In September 2019, several famous high-tech companies like Uber, WeWork, Slack, MapBox DoorDash… all were - or had been at one point all backed by Vision Fund, an enormous venture capital fund whose size is _“almost double the investments made by U.S. venture firms last year.”

What was little known (again: in 2019) is that a key contributing partner to the Vision Fund, that is managed by a Japanese holding company called SoftBank, was the Kingdom of Saudi Arabia. So… what does it mean for members of the Saudi Public Wealth Fund to be on the boards of high-tech stars of the Silicon Valley?

To make that point, the article noted that “Uber’s CEO was one of the first to pull out of Saudi Arabia’s Future Investment conference… after the murder of Jamal Khashoggi, but the kingdom’s now 10% stake in [Uber] could cause problems as it races to go public."

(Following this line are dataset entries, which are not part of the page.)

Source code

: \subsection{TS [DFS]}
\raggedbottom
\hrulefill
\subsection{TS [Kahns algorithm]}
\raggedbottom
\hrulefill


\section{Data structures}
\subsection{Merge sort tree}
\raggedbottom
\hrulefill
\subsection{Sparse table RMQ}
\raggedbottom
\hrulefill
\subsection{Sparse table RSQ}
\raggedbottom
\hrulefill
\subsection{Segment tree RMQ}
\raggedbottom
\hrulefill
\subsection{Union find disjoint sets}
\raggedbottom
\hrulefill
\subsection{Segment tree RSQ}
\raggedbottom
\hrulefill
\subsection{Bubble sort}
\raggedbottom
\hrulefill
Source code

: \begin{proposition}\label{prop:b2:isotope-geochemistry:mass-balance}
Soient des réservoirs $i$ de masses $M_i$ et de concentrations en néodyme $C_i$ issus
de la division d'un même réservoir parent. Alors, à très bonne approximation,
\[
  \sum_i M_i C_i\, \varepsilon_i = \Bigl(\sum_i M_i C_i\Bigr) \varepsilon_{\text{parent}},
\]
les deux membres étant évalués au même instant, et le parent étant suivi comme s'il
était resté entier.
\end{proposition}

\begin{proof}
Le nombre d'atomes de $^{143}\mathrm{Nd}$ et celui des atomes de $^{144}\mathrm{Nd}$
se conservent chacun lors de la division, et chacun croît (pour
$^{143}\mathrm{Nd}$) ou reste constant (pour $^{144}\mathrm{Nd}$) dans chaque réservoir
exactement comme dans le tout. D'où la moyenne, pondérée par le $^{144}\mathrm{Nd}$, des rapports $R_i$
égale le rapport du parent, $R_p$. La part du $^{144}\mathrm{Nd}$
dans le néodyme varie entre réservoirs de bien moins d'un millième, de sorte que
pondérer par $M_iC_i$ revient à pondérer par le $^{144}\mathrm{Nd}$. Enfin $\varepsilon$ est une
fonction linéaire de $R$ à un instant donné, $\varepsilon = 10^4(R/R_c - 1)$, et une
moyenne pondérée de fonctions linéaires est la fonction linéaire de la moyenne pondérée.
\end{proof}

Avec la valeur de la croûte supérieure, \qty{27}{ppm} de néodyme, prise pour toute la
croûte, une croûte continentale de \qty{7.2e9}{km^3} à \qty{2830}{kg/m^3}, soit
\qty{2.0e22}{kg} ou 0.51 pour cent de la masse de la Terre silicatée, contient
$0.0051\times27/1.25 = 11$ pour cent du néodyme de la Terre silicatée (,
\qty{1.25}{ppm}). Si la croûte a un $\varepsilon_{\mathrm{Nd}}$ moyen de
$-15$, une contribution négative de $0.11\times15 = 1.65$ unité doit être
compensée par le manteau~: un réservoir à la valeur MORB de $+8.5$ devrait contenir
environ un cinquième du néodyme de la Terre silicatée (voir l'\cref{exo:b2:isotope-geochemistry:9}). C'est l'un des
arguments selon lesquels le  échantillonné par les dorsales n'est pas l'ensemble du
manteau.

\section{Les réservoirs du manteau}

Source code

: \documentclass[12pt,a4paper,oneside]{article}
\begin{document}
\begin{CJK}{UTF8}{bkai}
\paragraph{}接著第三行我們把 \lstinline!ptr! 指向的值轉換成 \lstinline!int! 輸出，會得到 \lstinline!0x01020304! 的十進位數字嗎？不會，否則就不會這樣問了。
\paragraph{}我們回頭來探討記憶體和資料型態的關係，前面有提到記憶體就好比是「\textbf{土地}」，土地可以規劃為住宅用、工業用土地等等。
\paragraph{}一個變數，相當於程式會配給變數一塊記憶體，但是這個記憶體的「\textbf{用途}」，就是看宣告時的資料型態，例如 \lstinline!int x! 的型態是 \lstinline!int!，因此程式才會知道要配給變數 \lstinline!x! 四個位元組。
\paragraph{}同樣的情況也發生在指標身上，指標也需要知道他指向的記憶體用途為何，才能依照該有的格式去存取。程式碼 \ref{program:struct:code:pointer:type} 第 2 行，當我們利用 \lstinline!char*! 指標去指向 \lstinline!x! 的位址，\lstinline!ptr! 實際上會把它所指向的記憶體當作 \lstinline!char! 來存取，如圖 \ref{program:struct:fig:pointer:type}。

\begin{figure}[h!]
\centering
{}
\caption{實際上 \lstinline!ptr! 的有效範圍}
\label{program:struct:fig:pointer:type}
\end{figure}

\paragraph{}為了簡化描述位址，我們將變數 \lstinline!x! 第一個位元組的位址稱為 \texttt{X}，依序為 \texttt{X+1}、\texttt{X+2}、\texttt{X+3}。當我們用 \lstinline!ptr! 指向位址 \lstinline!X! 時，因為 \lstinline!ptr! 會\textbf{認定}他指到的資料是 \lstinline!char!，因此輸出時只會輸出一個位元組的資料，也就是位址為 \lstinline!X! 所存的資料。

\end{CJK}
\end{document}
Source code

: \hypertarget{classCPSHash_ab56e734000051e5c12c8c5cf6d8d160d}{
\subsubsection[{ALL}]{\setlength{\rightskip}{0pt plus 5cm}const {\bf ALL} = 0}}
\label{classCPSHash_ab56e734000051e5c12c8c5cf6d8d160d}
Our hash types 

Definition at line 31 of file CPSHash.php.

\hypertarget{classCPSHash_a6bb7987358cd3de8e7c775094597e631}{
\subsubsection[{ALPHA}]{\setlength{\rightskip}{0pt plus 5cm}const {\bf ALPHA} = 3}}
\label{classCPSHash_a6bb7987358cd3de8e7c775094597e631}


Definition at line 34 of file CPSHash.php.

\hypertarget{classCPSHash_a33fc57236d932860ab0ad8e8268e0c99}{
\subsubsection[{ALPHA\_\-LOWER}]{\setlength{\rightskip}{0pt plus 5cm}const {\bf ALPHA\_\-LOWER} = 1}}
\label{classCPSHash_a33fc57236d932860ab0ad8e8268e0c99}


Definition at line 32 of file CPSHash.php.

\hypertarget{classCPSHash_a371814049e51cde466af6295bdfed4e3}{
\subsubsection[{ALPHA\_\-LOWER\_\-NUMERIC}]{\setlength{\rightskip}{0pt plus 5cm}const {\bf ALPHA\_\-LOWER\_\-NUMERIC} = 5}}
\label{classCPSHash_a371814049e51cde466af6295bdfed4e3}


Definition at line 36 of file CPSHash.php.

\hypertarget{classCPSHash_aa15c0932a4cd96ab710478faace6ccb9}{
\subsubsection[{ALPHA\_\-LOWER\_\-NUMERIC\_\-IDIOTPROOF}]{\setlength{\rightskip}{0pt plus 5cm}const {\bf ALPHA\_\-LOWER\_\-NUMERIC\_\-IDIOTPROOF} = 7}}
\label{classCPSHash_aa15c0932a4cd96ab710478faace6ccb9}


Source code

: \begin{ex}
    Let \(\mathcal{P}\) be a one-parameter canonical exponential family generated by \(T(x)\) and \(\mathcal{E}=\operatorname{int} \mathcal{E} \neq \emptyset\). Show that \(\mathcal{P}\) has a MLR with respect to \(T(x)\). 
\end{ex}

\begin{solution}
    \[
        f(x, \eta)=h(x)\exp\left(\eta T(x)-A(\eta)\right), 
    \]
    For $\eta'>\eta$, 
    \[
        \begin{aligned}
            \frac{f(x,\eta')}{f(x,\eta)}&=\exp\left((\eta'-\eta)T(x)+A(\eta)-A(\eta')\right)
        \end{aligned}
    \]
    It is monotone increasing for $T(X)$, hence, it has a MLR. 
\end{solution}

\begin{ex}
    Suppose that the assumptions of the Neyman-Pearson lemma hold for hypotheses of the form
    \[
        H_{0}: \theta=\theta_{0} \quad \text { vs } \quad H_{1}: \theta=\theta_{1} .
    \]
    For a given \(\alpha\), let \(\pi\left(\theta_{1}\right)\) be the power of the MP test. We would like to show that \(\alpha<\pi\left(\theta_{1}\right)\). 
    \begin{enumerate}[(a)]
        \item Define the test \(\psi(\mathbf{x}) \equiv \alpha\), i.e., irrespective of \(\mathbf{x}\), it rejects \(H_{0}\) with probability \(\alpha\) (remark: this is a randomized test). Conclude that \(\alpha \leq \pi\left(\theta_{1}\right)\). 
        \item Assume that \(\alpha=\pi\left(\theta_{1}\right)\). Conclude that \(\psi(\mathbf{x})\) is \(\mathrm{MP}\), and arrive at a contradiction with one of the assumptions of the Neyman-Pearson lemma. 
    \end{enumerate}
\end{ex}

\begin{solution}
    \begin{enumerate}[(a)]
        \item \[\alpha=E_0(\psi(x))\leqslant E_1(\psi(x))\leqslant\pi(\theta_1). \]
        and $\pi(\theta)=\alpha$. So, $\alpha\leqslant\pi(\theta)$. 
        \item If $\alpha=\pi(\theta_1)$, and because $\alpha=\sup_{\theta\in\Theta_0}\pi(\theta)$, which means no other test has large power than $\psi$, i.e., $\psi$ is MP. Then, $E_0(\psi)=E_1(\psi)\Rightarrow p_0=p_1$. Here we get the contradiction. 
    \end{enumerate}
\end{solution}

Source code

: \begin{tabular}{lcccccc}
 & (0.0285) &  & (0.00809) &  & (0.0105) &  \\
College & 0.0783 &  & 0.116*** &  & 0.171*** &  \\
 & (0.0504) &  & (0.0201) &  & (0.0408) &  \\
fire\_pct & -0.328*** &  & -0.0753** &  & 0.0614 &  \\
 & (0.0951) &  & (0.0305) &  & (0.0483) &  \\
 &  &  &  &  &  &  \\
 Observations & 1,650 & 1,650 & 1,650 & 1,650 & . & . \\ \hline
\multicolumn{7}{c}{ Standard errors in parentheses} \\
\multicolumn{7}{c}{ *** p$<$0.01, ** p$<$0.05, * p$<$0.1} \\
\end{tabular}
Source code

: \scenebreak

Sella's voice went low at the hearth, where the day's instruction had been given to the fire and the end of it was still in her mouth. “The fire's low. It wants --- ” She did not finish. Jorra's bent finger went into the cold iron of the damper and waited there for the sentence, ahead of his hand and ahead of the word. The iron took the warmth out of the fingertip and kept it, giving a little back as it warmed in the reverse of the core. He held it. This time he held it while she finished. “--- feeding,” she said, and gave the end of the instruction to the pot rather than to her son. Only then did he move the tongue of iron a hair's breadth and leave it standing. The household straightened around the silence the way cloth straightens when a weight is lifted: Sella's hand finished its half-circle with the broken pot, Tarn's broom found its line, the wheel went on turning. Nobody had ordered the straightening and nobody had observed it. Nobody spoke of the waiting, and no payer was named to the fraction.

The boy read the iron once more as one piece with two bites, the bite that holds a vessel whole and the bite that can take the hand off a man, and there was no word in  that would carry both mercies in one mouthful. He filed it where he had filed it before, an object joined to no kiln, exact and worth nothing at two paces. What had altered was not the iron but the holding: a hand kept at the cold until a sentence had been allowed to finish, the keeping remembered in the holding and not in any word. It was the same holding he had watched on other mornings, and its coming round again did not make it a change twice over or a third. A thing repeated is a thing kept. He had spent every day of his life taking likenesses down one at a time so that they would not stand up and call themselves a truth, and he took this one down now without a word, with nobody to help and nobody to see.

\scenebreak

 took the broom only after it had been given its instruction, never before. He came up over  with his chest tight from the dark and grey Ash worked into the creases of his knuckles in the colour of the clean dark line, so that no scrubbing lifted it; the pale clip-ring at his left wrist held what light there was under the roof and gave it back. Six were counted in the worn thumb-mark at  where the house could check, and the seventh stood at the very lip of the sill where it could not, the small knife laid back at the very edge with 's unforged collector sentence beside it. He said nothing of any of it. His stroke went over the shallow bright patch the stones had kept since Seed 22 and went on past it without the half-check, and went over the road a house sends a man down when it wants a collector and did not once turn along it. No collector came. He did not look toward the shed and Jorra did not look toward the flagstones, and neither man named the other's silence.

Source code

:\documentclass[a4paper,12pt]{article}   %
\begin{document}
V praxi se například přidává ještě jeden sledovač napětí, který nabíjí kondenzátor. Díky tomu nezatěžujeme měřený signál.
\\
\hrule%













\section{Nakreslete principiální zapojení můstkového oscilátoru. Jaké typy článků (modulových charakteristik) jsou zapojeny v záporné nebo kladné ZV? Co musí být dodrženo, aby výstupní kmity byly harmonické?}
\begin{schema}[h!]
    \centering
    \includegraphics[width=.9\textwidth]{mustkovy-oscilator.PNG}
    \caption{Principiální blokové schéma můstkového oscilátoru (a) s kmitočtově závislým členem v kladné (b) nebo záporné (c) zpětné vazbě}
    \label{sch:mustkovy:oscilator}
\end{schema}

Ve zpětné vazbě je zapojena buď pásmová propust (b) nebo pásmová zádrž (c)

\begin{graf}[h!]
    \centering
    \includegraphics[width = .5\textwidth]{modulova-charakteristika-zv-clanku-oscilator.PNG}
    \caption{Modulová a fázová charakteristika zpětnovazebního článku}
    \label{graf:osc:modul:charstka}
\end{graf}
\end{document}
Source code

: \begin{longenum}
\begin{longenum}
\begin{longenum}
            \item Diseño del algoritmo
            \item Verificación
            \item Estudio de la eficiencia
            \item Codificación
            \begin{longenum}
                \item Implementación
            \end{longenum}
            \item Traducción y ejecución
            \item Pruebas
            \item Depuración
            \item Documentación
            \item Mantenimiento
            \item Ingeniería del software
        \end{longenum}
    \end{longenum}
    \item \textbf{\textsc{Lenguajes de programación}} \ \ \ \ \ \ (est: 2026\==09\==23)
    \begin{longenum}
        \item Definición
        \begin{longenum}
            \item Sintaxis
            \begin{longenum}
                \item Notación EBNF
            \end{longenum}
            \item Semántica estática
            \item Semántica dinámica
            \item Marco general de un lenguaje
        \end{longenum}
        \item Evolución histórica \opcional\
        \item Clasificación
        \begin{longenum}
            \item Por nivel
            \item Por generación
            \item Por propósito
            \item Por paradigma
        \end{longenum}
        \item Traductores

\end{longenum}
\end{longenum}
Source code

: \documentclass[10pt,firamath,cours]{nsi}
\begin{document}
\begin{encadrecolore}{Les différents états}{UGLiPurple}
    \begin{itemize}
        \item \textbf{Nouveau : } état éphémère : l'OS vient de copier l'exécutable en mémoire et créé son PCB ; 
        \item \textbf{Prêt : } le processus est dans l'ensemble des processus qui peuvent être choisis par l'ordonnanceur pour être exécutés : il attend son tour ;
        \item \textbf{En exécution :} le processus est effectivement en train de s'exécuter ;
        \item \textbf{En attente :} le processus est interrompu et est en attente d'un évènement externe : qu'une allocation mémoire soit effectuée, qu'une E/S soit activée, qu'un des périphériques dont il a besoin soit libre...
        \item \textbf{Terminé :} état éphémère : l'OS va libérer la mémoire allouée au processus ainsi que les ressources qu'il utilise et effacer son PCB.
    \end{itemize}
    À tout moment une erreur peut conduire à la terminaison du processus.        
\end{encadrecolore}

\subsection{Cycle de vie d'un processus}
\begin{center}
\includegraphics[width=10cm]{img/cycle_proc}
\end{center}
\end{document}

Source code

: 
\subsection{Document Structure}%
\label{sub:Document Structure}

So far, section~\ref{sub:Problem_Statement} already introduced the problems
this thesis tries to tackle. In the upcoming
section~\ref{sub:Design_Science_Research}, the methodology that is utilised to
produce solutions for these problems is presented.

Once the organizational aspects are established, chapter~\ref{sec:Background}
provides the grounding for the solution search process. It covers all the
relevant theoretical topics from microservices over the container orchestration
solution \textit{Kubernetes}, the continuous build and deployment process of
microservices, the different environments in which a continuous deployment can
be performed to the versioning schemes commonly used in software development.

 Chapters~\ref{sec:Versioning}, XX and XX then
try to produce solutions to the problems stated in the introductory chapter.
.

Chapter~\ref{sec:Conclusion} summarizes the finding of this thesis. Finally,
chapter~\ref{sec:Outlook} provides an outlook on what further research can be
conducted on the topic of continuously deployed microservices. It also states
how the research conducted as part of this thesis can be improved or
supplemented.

In general, it’s hard to figure out exactly what kind of pressure Saudi investors can apply. But it cannot be little. As the article puts it, "$45 billion (that is the amount invested by the Crown Prince of Saudi Arabia into the fund) is an awful lot of influence to have".

The article’s conclusion is obvious, but worth repeating it in full, two years after publications (for more details on the “Big Tech” companies involved, do read the full story):

“it’s very ironic that, for all of Silicon Valley’s noise about moving fast, breaking things, accessibility, equality, and good old-fashioned American innovation and Freedom, a not insignificant part of it continues funded by foreign governments whose values are fundamentally at odds with what Silicon Valley claims to promote."